From Tuesday evening it’s a bit of a weird half-way house regarding food. We had completely de-chametzed the flat on Tuesday evening, so didn’t have any leavened bread in the flat, and the first matzo (unleavened stuff) we’re allowed to eat *has* to be at Seder night, as Pesach came in on Wednesday evening. My Hebrew teacher and I talked about it in our last lesson, and she said that you can eat leavened until about 9.30 am on the day that Pesach comes in (as Jewish days run from sundown rather than midnight). So I’d figured that lunch would just be some yoghurt and fruit, which seemed weird; starting the restriction before the festival comes in. Maybe it marks the final stages of preparation and the prohibition on leavened foods is supposed to concentrate the mind on the imminent festival and rituals?
So all set to have a very healthy lunch, when my department went out for lunch to mark the last day of a colleague who had been there 6½ years, and was once my trainee. The original plan had been to go to Chez Bruce, the team would have left the office at 11.30am, and a PA and I would have stayed behind to man the fort, that idea was canned on Tuesday evening. The plan was canned on Tuesday evening because workloads were just excessive and because the boss really wanted us all to go and eat as a team. I wasn’t able to go to the Chez Bruce lunch because I would have had to leave part-way through to get home in time for Pesach. We ended up going to Novelli’s gastronomically excellent place in Harpenden. The boss pulled a three-line party whip on us, so we had to go. I was stoked at the idea. Until I remembered; no leavened.

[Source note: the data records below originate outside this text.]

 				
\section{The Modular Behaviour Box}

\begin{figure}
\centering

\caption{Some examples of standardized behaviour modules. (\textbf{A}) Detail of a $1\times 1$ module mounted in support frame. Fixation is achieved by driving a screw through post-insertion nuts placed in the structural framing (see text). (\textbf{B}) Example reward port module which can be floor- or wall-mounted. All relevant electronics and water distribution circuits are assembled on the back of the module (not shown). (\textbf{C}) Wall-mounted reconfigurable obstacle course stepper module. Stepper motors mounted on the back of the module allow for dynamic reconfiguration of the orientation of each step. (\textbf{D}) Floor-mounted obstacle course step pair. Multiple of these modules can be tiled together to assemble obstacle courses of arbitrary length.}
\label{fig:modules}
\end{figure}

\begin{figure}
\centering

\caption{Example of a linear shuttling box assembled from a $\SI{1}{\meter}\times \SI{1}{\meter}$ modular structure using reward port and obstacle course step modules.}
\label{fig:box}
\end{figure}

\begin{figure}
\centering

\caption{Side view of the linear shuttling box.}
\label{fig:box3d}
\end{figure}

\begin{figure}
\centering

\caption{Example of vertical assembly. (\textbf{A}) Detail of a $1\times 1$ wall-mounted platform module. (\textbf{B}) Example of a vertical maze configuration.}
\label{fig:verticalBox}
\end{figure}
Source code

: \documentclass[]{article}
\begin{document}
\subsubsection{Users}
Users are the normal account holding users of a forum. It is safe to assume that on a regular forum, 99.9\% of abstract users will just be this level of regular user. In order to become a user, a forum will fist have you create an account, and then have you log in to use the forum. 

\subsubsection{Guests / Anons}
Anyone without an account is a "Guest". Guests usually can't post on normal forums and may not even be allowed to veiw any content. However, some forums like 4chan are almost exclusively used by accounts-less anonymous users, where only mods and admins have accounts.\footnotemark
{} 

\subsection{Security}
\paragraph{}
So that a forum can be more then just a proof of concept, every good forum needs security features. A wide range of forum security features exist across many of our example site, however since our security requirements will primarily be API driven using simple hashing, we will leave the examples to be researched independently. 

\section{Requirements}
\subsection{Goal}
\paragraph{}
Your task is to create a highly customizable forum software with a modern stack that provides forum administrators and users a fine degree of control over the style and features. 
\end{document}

Whilst the team was eating “pot of pain du jour” which was bread baked in a flower-pot and working out whether to have the rillettes or the carpaccio of beef, I was trying to find something, anything, on the menu that I could eat. First off the selection was any meat. It’s not kosher. Then any fish apart from cod and haddock. Then anything with flour in it. I was left with a choice between cod (served without the mussles that comprised part of the dish) and a goat cheese and potato terrine which contained no flour. In fairness, the only other dishes I would have been able to eat outside Pesach, if I liked everything kosher that I could like, were a mushroomy pancake which sounded incredible (but it contained flour) and two starters – one salmon and one tuna. Most of the fish on the menu were in fact sea food, apart from these starters. I have therefore decided that eating salmon is something I should do. So after Pesach, that’s on my list.
And the restaurant – highly recommend it.
Anyway, home later in the afternoon and out to Seder night. My Hebrew teacher hosted 17 for the first night. I read some of the service, some bits in English and a section in Hebrew (yay me!) – the “why matzo” section. Then we ate and ate. I chatted to my Hebrew teacher’s mother in law who has a great theory on how the ten plagues had (a) been evidenced as actually occurring and (b) been hypothesised as occurring other than through Godly intervention. This was hugely interesting and may well become the subject of the essay I have to write before going before the Beth Din.
Thursday night – another Seder night, with my future in-laws and some good friends of theirs. The whole experience again, with the eating and the Hebrew. It’s very amusing actually that both years so far Mr Wonderful’s mother says how much quicker it is this year than it has been in previous years. I think this is common with any memory of a repetitive event, the first memories of which are grounded in the mists of childhood. Having attended my first Seder at the age of 27, I can categorically say the service has never lasted more than 2 hours. Eating the meal can take longer, but it’s definitely never been an all-night affair. As a child though, a meal starting at 7.30 (I’m being optimistic here, no meal I’ve been to yet has started before 8!) and lasting 2 hours will take a child past its bedtime anyway, without the requirement to sit up straight and follow the Hebrew!